THE ART OF ELOCUTION
The subject of preaching would be incomplete without a chapter on the important and graceful art of elocution.
What books should we read?
If asked what works would a student read on the subject, the wisest answer would be, every book he can lay hold of. The number of works dealing with rhetoric are few, but if a man can get half-a-dozen new ideas from any one of them his labour is more than repaid. Even should he meet the same thought repeated, the fact that it is clothed in different language and set in a new light invests it with a freshness that is sure to fix it permanently in his mind.
If, however, the question be narrowed down to which are the three best books on this subject? without pretending to give a decisive answer to this difficult question we have no hesitation in saying that, for the ecclesiastical student, "Potter's Sacred Eloquence," "The Making of an Orator," by Mr. John O'Connor Power, and Mr. McHardy Flint's little work, "Natural Elocution," will be found most useful.
Some of the thoughts in this chapter are borrowed from the last two authors.
With this general acknowledgment both gentlemen will, we are sure, be content when we spare the reader repeated references to either titles or pages of their works.
What is rhetoric?
Cicero
At the threshold of our subject we are met by the question—What is rhetoric?

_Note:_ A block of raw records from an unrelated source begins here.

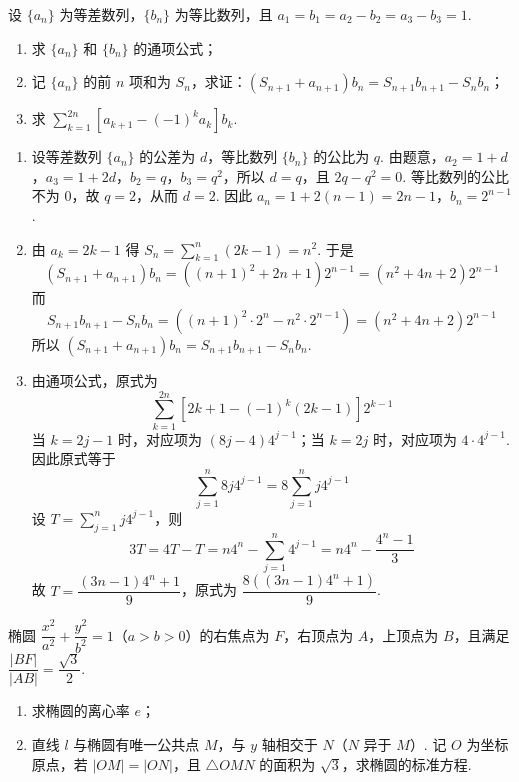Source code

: \begin{problem}
设 \(\{a_n\}\) 为等差数列，\(\{b_n\}\) 为等比数列，且 \(a_1=b_1=a_2-b_2=a_3-b_3=1\).

\begin{enumerate}
\item 求 \(\{a_n\}\) 和 \(\{b_n\}\) 的通项公式；
\item 记 \(\{a_n\}\) 的前 \(n\) 项和为 \(S_n\)，求证：\(\left(S_{n+1}+a_{n+1}\right)b_n=S_{n+1}b_{n+1}-S_nb_n\)；
\item 求 \(\displaystyle\sum_{k=1}^{2n}\left[a_{k+1}-(-1)^ka_k\right]b_k\).
\end{enumerate}
\end{problem}

\begin{solution}
\begin{enumerate}
\item 设等差数列 \(\{a_n\}\) 的公差为 \(d\)，等比数列 \(\{b_n\}\) 的公比为 \(q\). 由题意，\(a_2=1+d\)，\(a_3=1+2d\)，\(b_2=q\)，\(b_3=q^2\)，所以 \(d=q\)，且 \(2q-q^2=0\). 等比数列的公比不为 \(0\)，故 \(q=2\)，从而 \(d=2\). 因此 \(a_n=1+2(n-1)=2n-1\)，\(b_n=2^{n-1}\).
\item 由 \(a_k=2k-1\) 得 \(S_n=\sum_{k=1}^n(2k-1)=n^2\). 于是
\[
(S_{n+1}+a_{n+1})b_n=((n+1)^2+2n+1)2^{n-1}=(n^2+4n+2)2^{n-1}
\]
而
\[
S_{n+1}b_{n+1}-S_nb_n=((n+1)^2\cdot2^n-n^2\cdot2^{n-1})=(n^2+4n+2)2^{n-1}
\]
所以 \((S_{n+1}+a_{n+1})b_n=S_{n+1}b_{n+1}-S_nb_n\).
\item 由通项公式，原式为
\[
\sum_{k=1}^{2n}\left[2k+1-(-1)^k(2k-1)\right]2^{k-1}
\]
当 \(k=2j-1\) 时，对应项为 \((8j-4)4^{j-1}\)；当 \(k=2j\) 时，对应项为 \(4\cdot4^{j-1}\). 因此原式等于
\[
\sum_{j=1}^n8j4^{j-1}=8\sum_{j=1}^n j4^{j-1}
\]
设 \(T=\sum_{j=1}^n j4^{j-1}\)，则
\[
3T=4T-T=n4^n-\sum_{j=1}^n4^{j-1}=n4^n-\dfrac{4^n-1}{3}
\]
故 \(T=\dfrac{(3n-1)4^n+1}{9}\)，原式为 \(\dfrac{8\left((3n-1)4^n+1\right)}{9}\).
\end{enumerate}
\end{solution}

\begin{problem}
椭圆 \(\dfrac{x^2}{a^2}+\dfrac{y^2}{b^2}=1\)（\(a>b>0\)）的右焦点为 \(F\)，右顶点为 \(A\)，上顶点为 \(B\)，且满足 \(\dfrac{|BF|}{|AB|}=\dfrac{\sqrt{3}}{2}\).

\begin{enumerate}
\item 求椭圆的离心率 \(e\)；
\item 直线 \(l\) 与椭圆有唯一公共点 \(M\)，与 \(y\) 轴相交于 \(N\)（\(N\) 异于 \(M\)）. 记 \(O\) 为坐标原点，若 \(|OM|=|ON|\)，且 \(\triangle OMN\) 的面积为 \(\sqrt{3}\)，求椭圆的标准方程.
\end{enumerate}
\end{problem}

Mr. Power gives the answer—"The resources of rhetoric are natural resources, and rules for composition are only records intended for the guidance of those who have not discovered the originals for themselves. The first speakers had no rules and no experience to draw upon but their own. In course of time speeches came to be reported, and then the secret of their eloquence disclosed itself. All the qualities of the orator were then observed; the highest and the best were chosen and combined and erected into an art, which was named Rhetoric. This art was designed to aid speakers and not as a means of fettering their natural ability." Cicero has put almost the same thoughts in different words—"I consider that, with regard to all precept, the case is this; not that orators by adhering to them have obtained distinction in eloquence, but that certain persons have noticed what men of eloquence have practised of their own accord, and formed rules accordingly; so that eloquence has not sprung from art, but art from eloquence." This is not only sound theory, but sound sense. It shatters a time-worn fallacy and gives hope and encouragement to the student. Every man can become an orator in a greater or a less degree. The powers slumber within him; and the teacher's duty is not to create but awaken, draw out, develop and guide these inborn gifts.